[What you will do] Repeat the entries below exactly. Begin with the first line and end with the line that contains "En las tareas de clasificación se".

>>>

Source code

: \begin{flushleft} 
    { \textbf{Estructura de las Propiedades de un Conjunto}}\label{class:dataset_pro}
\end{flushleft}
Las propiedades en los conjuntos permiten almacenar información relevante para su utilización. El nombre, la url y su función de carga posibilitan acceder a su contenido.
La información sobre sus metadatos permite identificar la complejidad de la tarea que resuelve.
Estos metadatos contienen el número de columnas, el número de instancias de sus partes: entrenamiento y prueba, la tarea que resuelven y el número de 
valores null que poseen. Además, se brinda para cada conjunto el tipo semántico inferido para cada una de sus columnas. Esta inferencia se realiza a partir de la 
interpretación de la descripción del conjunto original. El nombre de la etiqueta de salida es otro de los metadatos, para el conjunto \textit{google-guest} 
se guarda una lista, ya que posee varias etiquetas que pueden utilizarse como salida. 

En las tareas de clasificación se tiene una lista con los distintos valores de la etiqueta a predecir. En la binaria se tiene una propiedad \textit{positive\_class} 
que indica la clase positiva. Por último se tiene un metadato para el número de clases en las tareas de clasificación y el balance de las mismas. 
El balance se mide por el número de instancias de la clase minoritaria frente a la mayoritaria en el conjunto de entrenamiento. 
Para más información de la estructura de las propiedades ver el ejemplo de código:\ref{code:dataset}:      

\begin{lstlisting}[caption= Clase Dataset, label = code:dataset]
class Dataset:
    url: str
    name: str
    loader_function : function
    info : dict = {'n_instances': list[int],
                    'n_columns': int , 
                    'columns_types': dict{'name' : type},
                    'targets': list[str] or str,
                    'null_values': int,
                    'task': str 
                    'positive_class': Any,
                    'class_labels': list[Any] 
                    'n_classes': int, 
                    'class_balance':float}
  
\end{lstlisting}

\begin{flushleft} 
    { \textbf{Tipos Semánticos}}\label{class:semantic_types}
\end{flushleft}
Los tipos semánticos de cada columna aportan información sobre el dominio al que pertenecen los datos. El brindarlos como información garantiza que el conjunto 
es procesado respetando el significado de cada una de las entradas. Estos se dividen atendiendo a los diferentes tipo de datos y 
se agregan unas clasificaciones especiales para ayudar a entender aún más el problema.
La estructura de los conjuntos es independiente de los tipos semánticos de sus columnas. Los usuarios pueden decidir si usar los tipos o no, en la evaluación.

<<<

[Result of the exercise]
Source code

: \begin{flushleft} 
    { \textbf{Estructura de las Propiedades de un Conjunto}}\label{class:dataset_pro}
\end{flushleft}
Las propiedades en los conjuntos permiten almacenar información relevante para su utilización. El nombre, la url y su función de carga posibilitan acceder a su contenido.
La información sobre sus metadatos permite identificar la complejidad de la tarea que resuelve.
Estos metadatos contienen el número de columnas, el número de instancias de sus partes: entrenamiento y prueba, la tarea que resuelven y el número de 
valores null que poseen. Además, se brinda para cada conjunto el tipo semántico inferido para cada una de sus columnas. Esta inferencia se realiza a partir de la 
interpretación de la descripción del conjunto original. El nombre de la etiqueta de salida es otro de los metadatos, para el conjunto \textit{google-guest} 
se guarda una lista, ya que posee varias etiquetas que pueden utilizarse como salida. 

En las tareas de clasificación se tiene una lista con los distintos valores de la etiqueta a predecir. En la binaria se tiene una propiedad \textit{positive\_class} 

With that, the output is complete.